In Florida, a state statute provides that “[i]n any civil action, no claim for punitive damages shall be permitted unless there is a reasonable showing by evidence in the record or proffered by the claimant which would provide a reasonable basis of such damages.” Fla. Stat. § 768.72 (2010). Florida’s Supreme Court concluded that this statute creates “a substantive legal right not to be subjected to punitive damages” without first having a determination as to a plaintiff’s evidentiary basis for the damages. Globe Newspaper Co. v. King, 658 So.2d 518, 519 (Fla. 1995). Allowing punitive damages without this prerequisite showing would render Section 768.72 meaningless. Id. at 519-20.
The Third District determined that, “[b]ecause the trial court failed to make a determination that there exists a reasonable evidentiary basis for the recovery of punitive damages as required…it departed from the essential requirements of the law and violated [Defendant’s] substantive legal right not to be subjected to a punitive damages claim…” Of particular note in the court’s opinion are the statements made about punitive damages in general maritime law.

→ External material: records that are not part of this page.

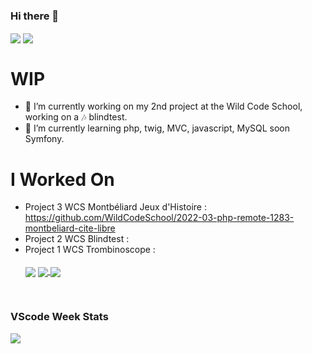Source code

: ### Hi there 👋

  <img align="center" src="https://github-readme-stats.vercel.app/api?username=trueChoan&show_icons=true&hide=issues&theme=highcontrast" /> <img align="center" src="https://github-readme-stats.vercel.app/api/top-langs/?username=truechoan&theme=highcontrast&layout=compact" />


# WIP

- 🔭 I’m currently working on my 2nd project at the Wild Code School, working on a 🎶 blindtest.<br> 
- 🌱 I’m currently learning php, twig, MVC, javascript, MySQL soon Symfony.

# I Worked On
- Project 3 WCS Montbéliard Jeux d'Histoire : https://github.com/WildCodeSchool/2022-03-php-remote-1283-montbeliard-cite-libre
- Project 2 WCS Blindtest :
- Project 1 WCS Trombinoscope : <br><br>
 <a href='https://github.com/MarysaR/Trombinoscope'><img align="center" src="https://github-readme-stats.vercel.app/api/pin/?username=marysar&repo=Trombinoscope&show_owner=false&theme=highcontrast" /></a> <a href='https://github.com/WildCodeSchool/2022-03-php-remotefr-p2-blind-test'> <img align="center" src="https://github-readme-stats.vercel.app/api/pin/?username=WildCodeSchool&repo=2022-03-php-remotefr-p2-blind-test&show_owner=true&theme=highcontrast" /> </a>
 <a href='https://github.com/WildCodeSchool/2022-03-php-remote-1283-montbeliard-cite-libre'> <img align="center" src="https://github-readme-stats.vercel.app/api/pin/?username=WildCodeSchool&repo=2022-03-php-remote-1283-montbeliard-cite-libre&show_owner=true&theme=highcontrast" /> </a>
 


<!--
**trueChoan/trueChoan** is a ✨ _special_ ✨ repository because its `README.md` (this file) appears on your GitHub profile.
https://github.com/anuraghazra/github-readme-stats
Here are some ideas to get you started:

- 🔭 I’m currently working on ...
- 🌱 I’m currently learning ...
- 👯 I’m looking to collaborate on ...
- 🤔 I’m looking for help with ...
- 💬 Ask me about ...
- 📫 How to reach me: ...
- 😄 Pronouns: ...
- ⚡ Fun fact: ...
--><br>
### VScode Week Stats 
 <img align="center" src="https://github-readme-stats.vercel.app/api/wakatime?username=trueChoan&theme=highcontrast" />

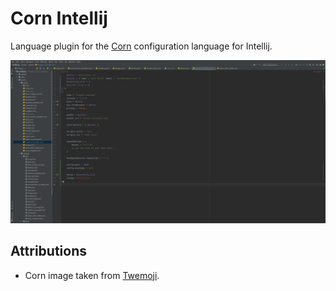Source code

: # Corn Intellij

Language plugin for the [Corn](https://github.com/JakeStanger/corn) configuration language for Intellij.

![Screenshot](https://raw.githubusercontent.com/JakeStanger/corn-intellij/master/media/screenshot.png)

## Attributions

- Corn image taken from [Twemoji](https://twemoji.twitter.com/).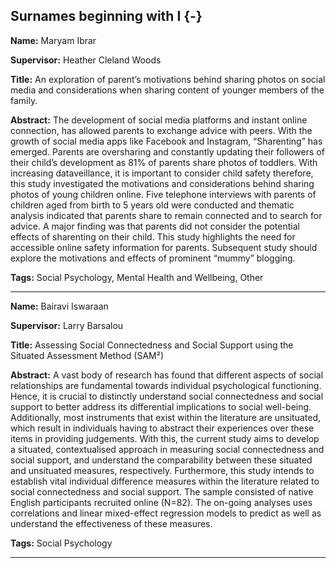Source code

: 




## Surnames beginning with I {-}

**Name:** Maryam Ibrar

**Supervisor:** Heather Cleland Woods

**Title:** An exploration of parent’s motivations behind sharing photos on social media and considerations when sharing content of younger members of the family.

**Abstract:** The development of social media platforms and instant online connection, has allowed parents to exchange advice with peers. With the growth of social media apps like Facebook and Instagram, “Sharenting” has emerged. Parents are oversharing and constantly updating their followers of their child’s development as 81% of parents share photos of toddlers. With increasing dataveillance, it is important to consider child safety therefore, this study investigated the motivations and considerations behind sharing photos of young children online. Five telephone interviews with parents of children aged from birth to 5 years old were conducted and thematic analysis indicated that parents share to remain connected and to search for advice. A major finding was that parents did not consider the potential effects of sharenting on their child. This study highlights the need for accessible online safety information for parents. Subsequent study should explore the motivations and effects of prominent “mummy” blogging.

**Tags:** Social Psychology,  Mental Health and Wellbeing,  Other 

---



**Name:** Bairavi Iswaraan

**Supervisor:** Larry Barsalou

**Title:** Assessing Social Connectedness and Social Support using the Situated Assessment Method (SAM²)

**Abstract:** A vast body of research has found that different aspects of social relationships are fundamental towards individual psychological functioning. Hence, it is crucial to distinctly understand social connectedness and social support to better address its differential implications to social well-being. Additionally, most instruments that exist within the literature are unsituated, which result in individuals having to abstract their experiences over these items in providing judgements. With this, the current study aims to develop a situated, contextualised approach in measuring social connectedness and social support, and understand the comparability between these situated and unsituated measures, respectively. Furthermore, this study intends to establish vital individual difference measures within the literature related to social connectedness and social support. The sample consisted of native English participants recruited online (N=82). The on-going analyses uses correlations and linear mixed-effect regression models to predict as well as understand the effectiveness of these measures. 

**Tags:** Social Psychology   

---

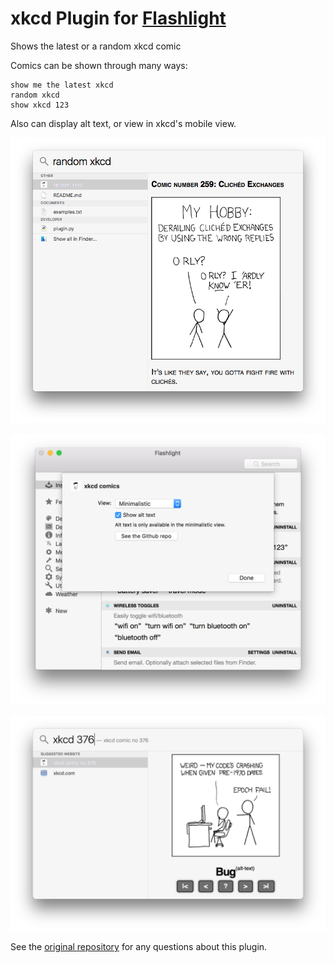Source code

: # xkcd Plugin for [Flashlight](http://flashlight.nateparrott.com/)
Shows the latest or a random xkcd comic

Comics can be shown through many ways:

    show me the latest xkcd
    random xkcd
    show xkcd 123

Also can display alt text, or view in xkcd's mobile view.

![ScreenShot](https://raw.githubusercontent.com/avncharlie/flashlight-xkcd/master/Screenshot.png)

![ScreenShot](https://github.com/avncharlie/flashlight-xkcd/raw/master/Settings%20screenshot.png)

![ScreenShot](https://github.com/avncharlie/flashlight-xkcd/raw/master/Mobile%20view%20screenshot.png)

See the [original repository](https://github.com/avncharlie/flashlight-xkcd)
for any questions about this plugin.
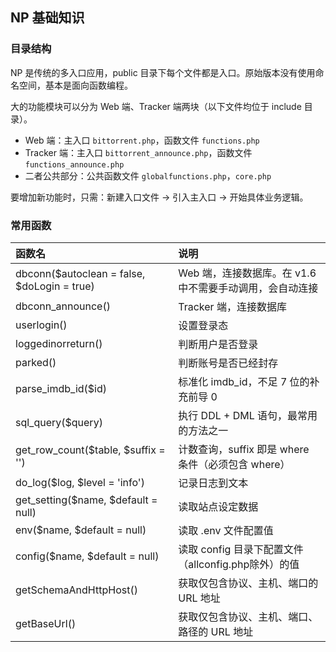## NP 基础知识

### 目录结构

NP 是传统的多入口应用，public 目录下每个文件都是入口。原始版本没有使用命名空间，基本是面向函数编程。

大的功能模块可以分为 Web 端、Tracker 端两块（以下文件均位于 include 目录）。
- Web 端：主入口 `bittorrent.php`，函数文件 `functions.php`
- Tracker 端：主入口 `bittorrent_announce.php`，函数文件　`functions_announce.php`
- 二者公共部分：公共函数文件 `globalfunctions.php`，`core.php`

要增加新功能时，只需：新建入口文件 -> 引入主入口 -> 开始具体业务逻辑。

### 常用函数

|函数名|说明|
|:---|:---|
|dbconn($autoclean = false, $doLogin = true)|Web 端，连接数据库。在 v1.6 中不需要手动调用，会自动连接|
|dbconn_announce()|Tracker 端，连接数据库|
|userlogin()|设置登录态|
|loggedinorreturn()|判断用户是否登录|
|parked()|判断账号是否已经封存|
|parse_imdb_id($id)|标准化 imdb_id，不足 7 位的补充前导 0|
|sql_query($query)|执行 DDL + DML 语句，最常用的方法之一|
|get_row_count($table, $suffix = '')|计数查询，suffix 即是 where 条件（必须包含 where）|
|do_log($log, $level = 'info')|记录日志到文本|
|get_setting($name, $default = null)|读取站点设定数据|
|env($name, $default = null)|读取 .env 文件配置值|
|config($name, $default = null)|读取 config 目录下配置文件（allconfig.php除外）的值|
|getSchemaAndHttpHost()|获取仅包含协议、主机、端口的 URL 地址|
|getBaseUrl()|获取仅包含协议、主机、端口、路径的 URL 地址|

For instance, the court noted that there was an unresolved split of authority as to “whether punitive damages are available at all in maritime passenger actions,” that the Third District previously expressed grave misgivings about passenger punitive damages claims, and that the United States Court of Appeals for the Eleventh Circuit previously precluded punitive damages for “personal injury actions brought under general maritime law except in cases involving intentional wrongdoing.” The tenor of the court’s statements suggests that these maritime-based punitive damages claims are not favored by the Third District.
Royal Caribbean Cruises, Ltd. v. Doe, —So.3d —-, 2010 WL 3766814 (Fla. Dist. Ct. App. 2010).